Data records
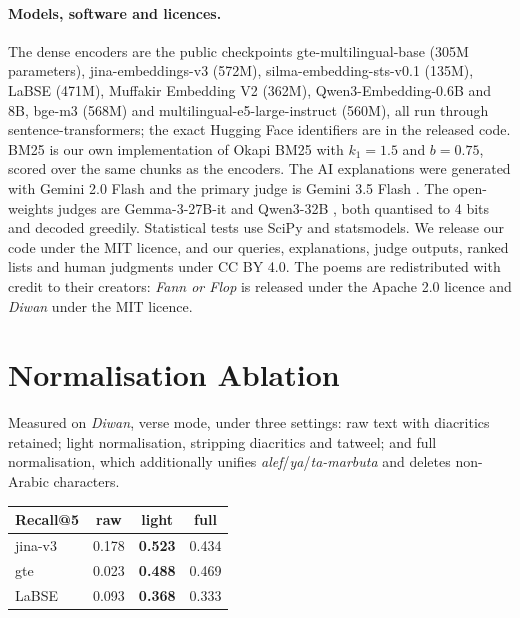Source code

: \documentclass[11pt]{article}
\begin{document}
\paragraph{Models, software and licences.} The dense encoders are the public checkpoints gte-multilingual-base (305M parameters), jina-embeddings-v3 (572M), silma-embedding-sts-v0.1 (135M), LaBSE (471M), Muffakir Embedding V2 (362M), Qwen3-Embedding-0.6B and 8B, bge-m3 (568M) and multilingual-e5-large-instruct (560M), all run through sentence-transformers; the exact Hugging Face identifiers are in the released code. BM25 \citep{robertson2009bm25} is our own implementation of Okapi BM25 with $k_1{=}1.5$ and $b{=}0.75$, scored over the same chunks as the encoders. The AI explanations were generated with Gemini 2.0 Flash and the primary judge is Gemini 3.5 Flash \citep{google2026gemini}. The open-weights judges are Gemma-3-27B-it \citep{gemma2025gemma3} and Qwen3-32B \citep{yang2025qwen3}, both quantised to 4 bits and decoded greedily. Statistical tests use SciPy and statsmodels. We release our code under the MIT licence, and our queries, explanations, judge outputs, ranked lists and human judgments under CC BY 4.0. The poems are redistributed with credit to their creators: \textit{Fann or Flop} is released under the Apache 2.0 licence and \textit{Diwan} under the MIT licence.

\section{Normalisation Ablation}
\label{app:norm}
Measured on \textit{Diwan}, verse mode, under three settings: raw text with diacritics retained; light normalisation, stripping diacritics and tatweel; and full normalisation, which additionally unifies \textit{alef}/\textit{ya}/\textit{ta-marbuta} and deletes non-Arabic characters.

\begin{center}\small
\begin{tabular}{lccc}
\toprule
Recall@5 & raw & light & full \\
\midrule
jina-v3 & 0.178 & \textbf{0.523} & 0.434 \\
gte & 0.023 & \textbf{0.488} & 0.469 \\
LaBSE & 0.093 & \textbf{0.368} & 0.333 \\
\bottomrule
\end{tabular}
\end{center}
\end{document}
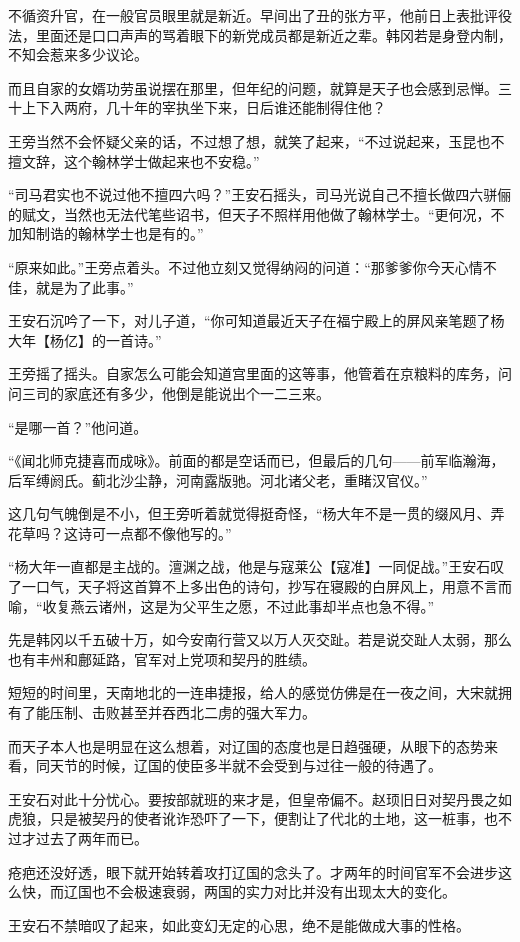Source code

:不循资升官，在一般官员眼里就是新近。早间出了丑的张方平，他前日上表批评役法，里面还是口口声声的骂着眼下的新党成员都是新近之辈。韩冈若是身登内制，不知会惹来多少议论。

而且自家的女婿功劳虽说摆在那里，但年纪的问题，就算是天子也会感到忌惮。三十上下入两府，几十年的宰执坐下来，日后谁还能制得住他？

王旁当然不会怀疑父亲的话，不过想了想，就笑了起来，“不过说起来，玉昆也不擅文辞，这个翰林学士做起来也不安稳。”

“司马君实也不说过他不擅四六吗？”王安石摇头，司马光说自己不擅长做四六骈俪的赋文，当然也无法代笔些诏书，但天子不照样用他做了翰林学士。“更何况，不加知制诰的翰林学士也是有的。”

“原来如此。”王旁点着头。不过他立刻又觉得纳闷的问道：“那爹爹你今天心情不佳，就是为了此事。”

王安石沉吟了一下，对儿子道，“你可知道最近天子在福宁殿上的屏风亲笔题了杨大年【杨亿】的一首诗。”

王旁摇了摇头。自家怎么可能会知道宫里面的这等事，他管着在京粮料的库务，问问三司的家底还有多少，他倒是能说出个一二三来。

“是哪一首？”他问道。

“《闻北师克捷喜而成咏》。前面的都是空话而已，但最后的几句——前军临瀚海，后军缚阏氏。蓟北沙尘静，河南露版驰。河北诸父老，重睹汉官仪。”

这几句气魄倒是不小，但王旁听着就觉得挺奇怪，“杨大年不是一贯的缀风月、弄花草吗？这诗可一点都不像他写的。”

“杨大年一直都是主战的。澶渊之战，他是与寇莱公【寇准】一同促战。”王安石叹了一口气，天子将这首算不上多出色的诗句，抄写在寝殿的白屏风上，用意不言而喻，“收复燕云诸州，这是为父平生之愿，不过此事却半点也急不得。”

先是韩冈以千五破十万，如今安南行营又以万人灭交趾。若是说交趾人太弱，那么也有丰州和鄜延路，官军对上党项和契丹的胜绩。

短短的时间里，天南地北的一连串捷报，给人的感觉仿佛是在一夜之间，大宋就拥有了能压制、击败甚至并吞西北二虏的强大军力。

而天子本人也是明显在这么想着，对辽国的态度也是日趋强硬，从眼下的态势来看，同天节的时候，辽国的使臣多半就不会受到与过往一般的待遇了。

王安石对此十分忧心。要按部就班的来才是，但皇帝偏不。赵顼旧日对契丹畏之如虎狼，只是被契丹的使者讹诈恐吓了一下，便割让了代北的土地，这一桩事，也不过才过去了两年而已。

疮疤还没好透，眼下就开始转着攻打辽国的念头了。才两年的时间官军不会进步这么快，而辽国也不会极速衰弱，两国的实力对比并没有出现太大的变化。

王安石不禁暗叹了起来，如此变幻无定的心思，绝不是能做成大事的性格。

* _WHAT THE TASK ASKS_: Determine the number of lines in the records that include the string "full", and respond with that number only.

* _ANSWER_: 2